◆ **RECORDS FOR THE EXERCISE**
>>>>>

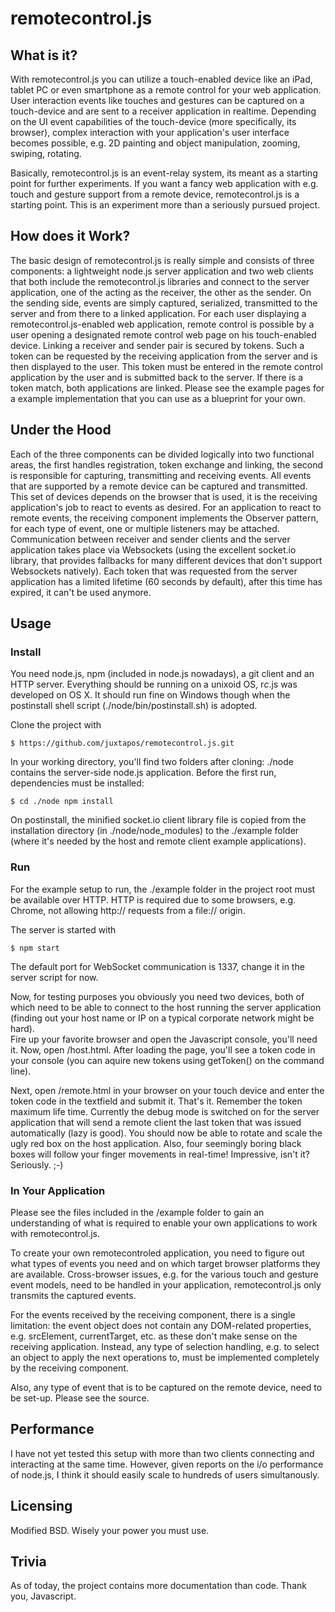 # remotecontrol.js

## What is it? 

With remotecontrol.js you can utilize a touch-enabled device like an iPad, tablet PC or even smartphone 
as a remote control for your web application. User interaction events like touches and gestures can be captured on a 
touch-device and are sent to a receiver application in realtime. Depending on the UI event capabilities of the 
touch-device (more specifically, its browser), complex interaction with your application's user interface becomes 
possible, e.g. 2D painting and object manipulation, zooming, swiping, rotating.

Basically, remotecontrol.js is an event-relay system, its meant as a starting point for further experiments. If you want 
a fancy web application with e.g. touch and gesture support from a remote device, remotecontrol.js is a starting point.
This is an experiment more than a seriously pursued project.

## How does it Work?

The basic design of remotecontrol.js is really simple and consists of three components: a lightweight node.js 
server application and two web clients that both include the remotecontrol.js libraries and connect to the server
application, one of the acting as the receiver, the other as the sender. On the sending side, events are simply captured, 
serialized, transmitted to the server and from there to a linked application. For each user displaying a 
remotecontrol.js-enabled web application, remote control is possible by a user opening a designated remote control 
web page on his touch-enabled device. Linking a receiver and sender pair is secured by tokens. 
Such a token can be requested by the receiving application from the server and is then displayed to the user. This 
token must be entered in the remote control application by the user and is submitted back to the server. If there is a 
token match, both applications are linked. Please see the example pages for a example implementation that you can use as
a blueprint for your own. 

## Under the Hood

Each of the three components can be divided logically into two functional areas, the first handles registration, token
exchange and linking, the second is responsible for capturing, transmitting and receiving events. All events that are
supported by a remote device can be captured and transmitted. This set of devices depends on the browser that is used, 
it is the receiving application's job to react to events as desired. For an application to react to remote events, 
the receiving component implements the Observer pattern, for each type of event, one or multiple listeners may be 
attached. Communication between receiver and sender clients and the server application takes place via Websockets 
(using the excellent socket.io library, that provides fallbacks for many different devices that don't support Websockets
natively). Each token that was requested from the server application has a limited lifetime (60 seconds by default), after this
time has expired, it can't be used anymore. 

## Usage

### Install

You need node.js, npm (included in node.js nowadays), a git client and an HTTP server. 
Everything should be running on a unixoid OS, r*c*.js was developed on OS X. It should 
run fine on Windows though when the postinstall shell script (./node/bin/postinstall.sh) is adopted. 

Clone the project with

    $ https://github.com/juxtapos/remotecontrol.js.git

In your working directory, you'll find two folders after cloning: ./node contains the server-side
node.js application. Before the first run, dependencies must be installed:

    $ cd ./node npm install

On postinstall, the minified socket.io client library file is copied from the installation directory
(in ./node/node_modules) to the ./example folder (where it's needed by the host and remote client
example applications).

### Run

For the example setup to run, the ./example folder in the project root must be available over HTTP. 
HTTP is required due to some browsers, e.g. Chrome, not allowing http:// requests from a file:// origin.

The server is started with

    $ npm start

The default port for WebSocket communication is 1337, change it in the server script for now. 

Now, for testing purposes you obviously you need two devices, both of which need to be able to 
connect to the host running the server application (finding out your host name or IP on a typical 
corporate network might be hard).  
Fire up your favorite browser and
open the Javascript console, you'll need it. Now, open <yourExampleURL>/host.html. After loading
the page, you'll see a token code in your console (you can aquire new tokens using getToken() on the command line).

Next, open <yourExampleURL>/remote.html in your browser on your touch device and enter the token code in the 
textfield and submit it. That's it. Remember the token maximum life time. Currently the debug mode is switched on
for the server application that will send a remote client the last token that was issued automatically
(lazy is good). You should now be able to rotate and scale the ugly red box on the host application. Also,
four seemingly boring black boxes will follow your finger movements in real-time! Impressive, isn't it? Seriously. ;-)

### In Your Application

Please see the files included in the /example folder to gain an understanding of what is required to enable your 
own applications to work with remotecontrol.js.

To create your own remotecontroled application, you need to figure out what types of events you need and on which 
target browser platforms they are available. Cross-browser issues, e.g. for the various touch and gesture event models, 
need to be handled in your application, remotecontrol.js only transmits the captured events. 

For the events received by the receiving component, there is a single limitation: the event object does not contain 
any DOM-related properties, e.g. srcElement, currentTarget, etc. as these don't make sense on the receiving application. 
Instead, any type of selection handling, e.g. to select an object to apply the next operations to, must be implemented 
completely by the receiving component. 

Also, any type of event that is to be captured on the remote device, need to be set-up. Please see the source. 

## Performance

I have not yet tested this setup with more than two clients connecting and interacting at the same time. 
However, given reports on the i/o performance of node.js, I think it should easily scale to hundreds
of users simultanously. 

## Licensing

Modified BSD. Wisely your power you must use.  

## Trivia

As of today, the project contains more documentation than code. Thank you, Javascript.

<<<<<
>>>>>

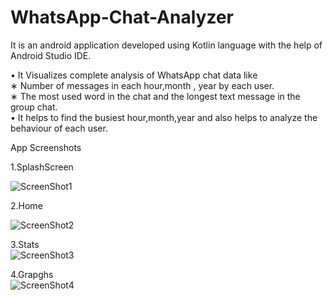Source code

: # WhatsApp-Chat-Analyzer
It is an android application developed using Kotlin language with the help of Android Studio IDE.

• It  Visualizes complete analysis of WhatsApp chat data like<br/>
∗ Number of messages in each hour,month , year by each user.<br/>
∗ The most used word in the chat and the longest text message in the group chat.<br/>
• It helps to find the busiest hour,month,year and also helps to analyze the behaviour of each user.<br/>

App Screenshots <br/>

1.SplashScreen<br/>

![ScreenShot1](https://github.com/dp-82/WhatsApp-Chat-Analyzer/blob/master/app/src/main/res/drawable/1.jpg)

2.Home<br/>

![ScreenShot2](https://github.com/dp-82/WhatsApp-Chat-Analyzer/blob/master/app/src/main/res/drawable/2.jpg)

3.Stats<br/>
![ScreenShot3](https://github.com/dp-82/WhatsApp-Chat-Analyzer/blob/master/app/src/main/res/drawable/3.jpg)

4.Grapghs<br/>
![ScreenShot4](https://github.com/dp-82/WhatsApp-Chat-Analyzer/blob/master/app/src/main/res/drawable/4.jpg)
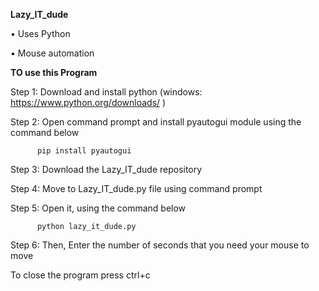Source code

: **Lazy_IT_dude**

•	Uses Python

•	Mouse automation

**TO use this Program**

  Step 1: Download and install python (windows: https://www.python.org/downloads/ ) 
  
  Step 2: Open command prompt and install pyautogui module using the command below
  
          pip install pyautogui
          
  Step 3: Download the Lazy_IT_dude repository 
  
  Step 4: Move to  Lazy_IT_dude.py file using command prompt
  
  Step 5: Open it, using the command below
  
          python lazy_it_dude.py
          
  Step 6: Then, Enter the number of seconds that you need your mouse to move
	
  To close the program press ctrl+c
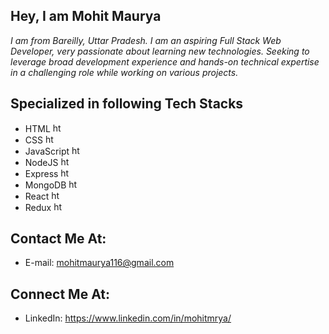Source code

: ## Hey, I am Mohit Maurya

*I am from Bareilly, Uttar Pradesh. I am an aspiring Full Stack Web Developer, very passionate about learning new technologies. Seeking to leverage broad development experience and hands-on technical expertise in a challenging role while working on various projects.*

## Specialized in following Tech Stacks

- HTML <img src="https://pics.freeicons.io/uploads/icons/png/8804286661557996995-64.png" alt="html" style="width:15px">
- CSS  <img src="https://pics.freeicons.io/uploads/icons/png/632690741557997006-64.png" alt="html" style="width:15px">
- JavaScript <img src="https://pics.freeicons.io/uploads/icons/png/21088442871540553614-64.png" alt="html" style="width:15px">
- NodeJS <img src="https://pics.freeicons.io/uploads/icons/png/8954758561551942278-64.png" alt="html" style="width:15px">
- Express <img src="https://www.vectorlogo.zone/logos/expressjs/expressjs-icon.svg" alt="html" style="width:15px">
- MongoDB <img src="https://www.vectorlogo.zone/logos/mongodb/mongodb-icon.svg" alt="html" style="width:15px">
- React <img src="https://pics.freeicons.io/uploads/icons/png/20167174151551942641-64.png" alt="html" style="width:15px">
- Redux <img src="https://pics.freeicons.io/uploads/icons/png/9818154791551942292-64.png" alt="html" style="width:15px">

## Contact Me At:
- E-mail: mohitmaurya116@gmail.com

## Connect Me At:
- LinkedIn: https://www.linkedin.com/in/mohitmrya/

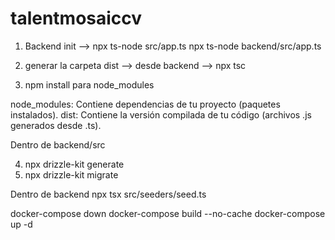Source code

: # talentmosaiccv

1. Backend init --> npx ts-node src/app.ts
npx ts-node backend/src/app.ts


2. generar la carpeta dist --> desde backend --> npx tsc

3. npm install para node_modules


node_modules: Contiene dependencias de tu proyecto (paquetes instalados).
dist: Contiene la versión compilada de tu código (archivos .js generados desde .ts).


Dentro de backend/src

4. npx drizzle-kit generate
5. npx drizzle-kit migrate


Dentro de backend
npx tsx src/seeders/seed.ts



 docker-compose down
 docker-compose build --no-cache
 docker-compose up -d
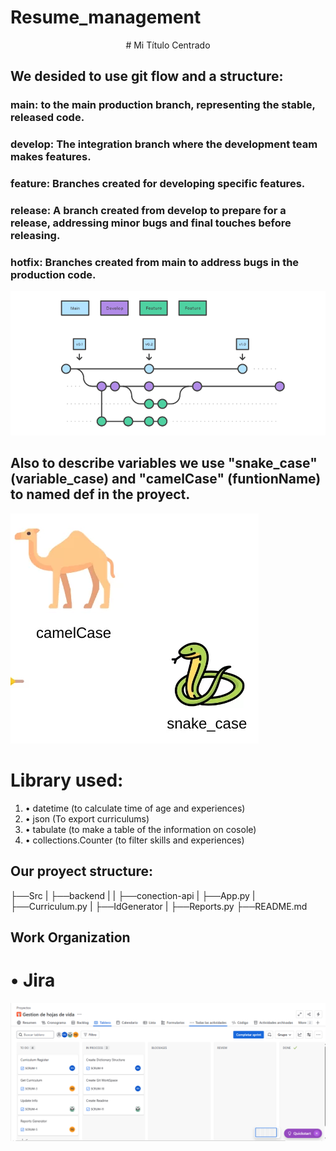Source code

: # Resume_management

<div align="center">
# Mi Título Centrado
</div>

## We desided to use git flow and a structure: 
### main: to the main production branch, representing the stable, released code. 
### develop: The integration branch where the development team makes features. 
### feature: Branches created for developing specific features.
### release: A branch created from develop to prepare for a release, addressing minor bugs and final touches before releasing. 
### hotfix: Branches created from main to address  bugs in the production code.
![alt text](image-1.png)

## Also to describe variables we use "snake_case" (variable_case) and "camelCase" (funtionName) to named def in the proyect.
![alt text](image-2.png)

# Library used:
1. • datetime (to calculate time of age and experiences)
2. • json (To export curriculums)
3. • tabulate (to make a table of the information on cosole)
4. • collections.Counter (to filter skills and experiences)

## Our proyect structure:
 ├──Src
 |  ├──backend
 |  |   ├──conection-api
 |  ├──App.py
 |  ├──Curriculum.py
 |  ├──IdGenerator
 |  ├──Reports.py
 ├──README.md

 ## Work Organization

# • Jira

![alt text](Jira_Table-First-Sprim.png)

<<<<<
>>>>>

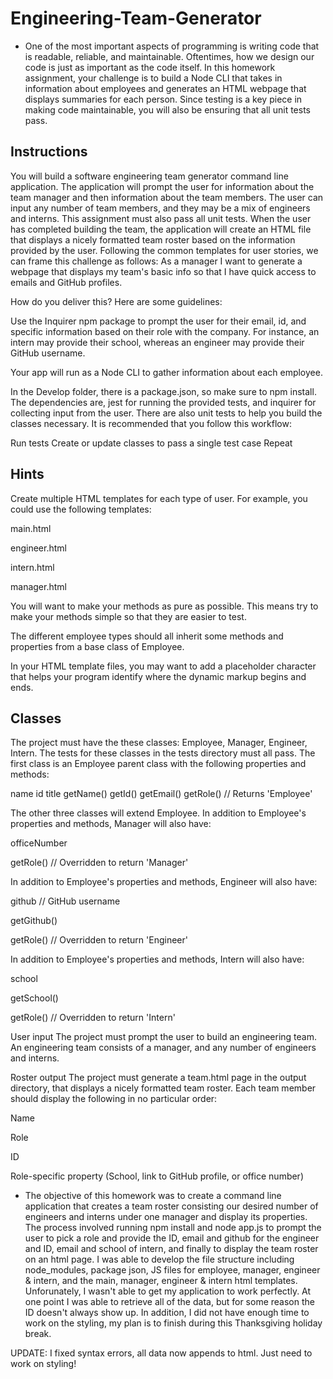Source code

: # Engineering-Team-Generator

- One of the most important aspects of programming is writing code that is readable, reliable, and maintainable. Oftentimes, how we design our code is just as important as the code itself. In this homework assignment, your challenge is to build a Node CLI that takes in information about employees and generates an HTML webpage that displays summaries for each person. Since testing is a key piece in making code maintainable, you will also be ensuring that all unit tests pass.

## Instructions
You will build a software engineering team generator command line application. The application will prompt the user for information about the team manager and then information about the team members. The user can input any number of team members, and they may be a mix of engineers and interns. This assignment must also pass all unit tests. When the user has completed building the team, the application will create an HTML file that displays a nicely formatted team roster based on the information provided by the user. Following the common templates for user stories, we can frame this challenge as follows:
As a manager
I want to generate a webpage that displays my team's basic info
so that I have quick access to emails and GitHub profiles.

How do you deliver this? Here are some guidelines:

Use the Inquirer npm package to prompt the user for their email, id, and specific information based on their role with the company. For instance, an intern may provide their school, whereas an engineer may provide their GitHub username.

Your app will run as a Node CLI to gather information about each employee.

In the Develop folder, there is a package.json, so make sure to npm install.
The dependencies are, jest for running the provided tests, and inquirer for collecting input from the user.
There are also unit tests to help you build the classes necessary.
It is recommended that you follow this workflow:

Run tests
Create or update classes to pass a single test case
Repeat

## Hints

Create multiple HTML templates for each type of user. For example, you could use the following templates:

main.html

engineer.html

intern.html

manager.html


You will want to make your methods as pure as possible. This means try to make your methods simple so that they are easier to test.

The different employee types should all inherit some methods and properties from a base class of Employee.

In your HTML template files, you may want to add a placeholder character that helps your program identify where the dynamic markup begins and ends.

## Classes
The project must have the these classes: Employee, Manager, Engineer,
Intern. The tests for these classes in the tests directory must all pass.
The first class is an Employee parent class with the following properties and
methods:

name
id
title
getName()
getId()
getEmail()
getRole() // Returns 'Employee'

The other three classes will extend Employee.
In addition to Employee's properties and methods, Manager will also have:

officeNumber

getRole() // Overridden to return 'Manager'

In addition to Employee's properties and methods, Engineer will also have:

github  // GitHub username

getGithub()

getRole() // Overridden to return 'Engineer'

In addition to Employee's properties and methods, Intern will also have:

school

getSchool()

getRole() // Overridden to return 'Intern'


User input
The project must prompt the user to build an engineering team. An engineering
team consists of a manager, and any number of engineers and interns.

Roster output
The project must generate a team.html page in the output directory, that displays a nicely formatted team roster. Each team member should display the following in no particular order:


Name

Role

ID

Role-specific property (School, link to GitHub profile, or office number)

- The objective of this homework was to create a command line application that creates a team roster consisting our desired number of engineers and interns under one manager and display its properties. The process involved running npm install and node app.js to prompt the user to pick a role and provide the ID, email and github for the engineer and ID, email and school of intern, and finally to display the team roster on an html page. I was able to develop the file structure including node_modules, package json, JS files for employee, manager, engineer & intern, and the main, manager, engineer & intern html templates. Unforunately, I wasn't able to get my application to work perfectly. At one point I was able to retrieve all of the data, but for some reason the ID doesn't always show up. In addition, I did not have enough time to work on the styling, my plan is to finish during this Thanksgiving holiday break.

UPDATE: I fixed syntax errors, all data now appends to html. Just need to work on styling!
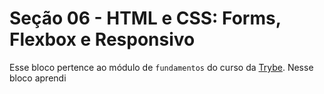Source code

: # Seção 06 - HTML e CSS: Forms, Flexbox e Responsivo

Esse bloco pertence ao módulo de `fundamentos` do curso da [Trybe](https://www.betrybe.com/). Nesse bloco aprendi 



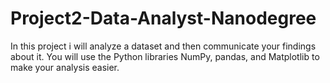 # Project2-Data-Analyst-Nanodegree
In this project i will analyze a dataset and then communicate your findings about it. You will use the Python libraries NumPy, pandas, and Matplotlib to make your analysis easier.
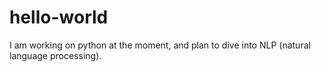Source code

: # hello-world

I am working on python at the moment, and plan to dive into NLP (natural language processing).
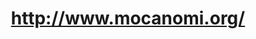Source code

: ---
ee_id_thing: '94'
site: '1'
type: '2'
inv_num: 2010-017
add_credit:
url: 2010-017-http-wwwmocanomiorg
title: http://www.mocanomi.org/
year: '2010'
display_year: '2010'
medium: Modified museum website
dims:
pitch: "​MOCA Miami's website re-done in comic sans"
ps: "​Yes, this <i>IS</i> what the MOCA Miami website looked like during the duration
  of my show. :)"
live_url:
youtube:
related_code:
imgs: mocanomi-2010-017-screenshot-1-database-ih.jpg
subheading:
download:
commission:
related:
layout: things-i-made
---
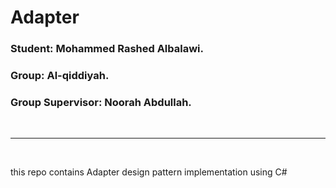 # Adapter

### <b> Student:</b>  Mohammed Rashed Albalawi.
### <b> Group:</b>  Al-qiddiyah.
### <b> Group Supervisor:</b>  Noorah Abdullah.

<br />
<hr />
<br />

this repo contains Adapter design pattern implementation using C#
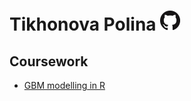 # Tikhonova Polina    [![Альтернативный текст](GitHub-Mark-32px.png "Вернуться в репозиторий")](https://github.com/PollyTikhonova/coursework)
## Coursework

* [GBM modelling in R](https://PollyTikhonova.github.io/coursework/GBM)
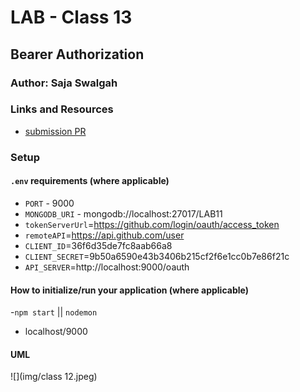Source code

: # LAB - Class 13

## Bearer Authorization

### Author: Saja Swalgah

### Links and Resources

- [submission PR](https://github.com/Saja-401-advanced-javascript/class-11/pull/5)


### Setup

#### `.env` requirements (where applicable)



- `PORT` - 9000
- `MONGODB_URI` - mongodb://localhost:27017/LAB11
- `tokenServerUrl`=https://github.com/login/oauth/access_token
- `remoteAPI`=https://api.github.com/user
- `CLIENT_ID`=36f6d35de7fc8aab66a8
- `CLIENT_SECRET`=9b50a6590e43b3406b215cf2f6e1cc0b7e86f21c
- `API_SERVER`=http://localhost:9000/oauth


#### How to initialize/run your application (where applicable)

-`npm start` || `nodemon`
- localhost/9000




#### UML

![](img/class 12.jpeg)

<<<<<

◆ **WHAT THE TASK REQUIRES**
Return only the stretch of the material above from the line holding "application, one of" through the line holding "serialized, transmitted to", copied exactly.

◆ **EXERCISE RESULT**
application, one of the acting as the receiver, the other as the sender. On the sending side, events are simply captured, 
serialized, transmitted to the server and from there to a linked application. For each user displaying a 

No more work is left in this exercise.